◆ **INSTRUCTIONS FOR THE TASK**
Go through the listing and copy each line with the string "trim".

◆ **MATERIAL FOR THIS TASK**
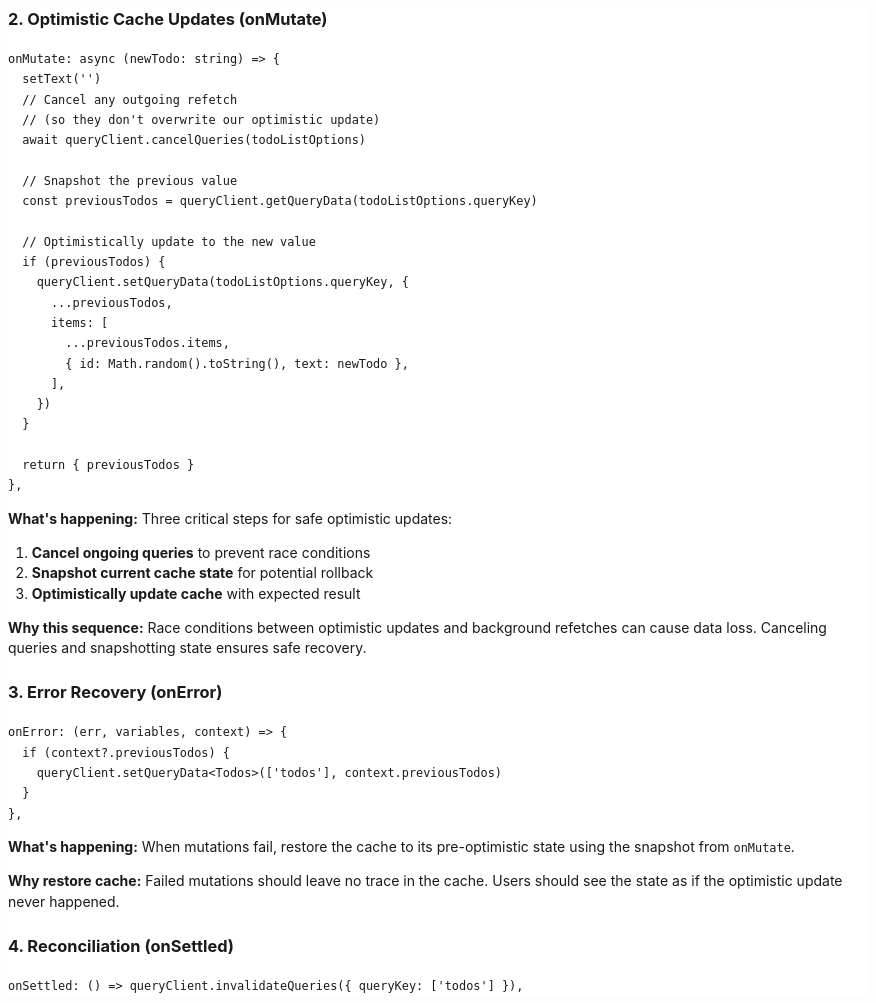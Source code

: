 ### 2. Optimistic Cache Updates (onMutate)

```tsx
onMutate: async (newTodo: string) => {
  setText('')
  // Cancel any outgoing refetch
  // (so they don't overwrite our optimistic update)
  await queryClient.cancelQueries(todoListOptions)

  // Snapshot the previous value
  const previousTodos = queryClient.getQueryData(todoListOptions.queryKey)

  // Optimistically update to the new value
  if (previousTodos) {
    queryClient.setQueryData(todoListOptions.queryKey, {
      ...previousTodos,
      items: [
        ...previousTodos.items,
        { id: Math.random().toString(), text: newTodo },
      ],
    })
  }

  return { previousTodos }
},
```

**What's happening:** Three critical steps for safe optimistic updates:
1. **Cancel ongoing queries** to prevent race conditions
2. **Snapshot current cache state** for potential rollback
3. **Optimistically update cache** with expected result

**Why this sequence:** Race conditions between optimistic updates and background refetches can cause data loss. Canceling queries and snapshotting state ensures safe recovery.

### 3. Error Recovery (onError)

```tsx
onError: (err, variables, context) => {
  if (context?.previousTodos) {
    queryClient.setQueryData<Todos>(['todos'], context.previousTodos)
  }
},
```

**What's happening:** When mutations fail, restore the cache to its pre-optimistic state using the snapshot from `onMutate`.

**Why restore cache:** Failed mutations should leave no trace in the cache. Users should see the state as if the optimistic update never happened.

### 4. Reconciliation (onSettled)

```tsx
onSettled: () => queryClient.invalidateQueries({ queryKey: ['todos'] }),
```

* * *

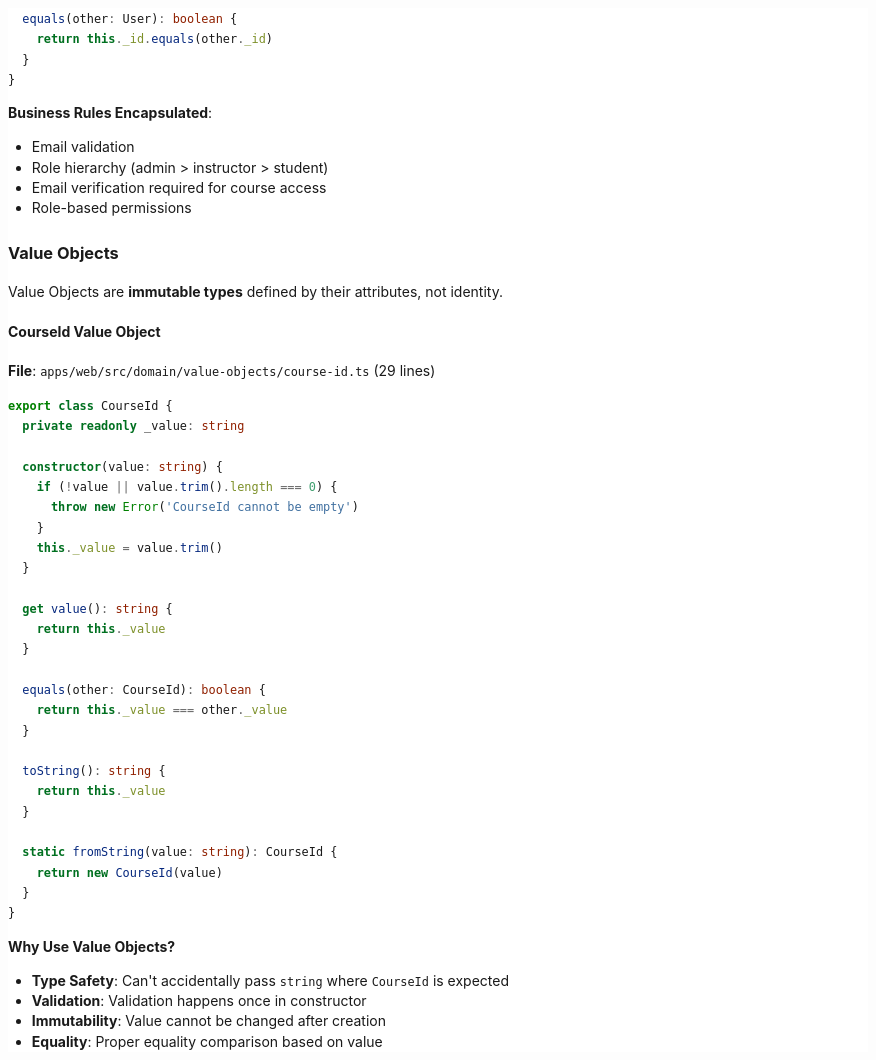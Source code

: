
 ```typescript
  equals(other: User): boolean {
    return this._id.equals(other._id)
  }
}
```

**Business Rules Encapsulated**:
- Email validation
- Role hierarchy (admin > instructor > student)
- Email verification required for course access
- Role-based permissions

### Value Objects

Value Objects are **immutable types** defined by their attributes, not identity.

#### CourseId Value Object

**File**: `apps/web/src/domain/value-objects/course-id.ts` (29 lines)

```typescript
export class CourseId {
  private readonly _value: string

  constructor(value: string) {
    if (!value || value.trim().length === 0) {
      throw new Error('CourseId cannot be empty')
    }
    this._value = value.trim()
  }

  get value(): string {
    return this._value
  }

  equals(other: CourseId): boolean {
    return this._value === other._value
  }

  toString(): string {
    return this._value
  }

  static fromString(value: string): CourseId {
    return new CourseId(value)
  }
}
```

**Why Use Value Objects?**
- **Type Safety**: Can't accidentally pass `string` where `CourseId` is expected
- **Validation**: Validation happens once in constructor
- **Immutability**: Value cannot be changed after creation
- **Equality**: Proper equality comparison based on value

◆ **RESULT FOR THIS EXERCISE**
    if (!value || value.trim().length === 0) {
    this._value = value.trim()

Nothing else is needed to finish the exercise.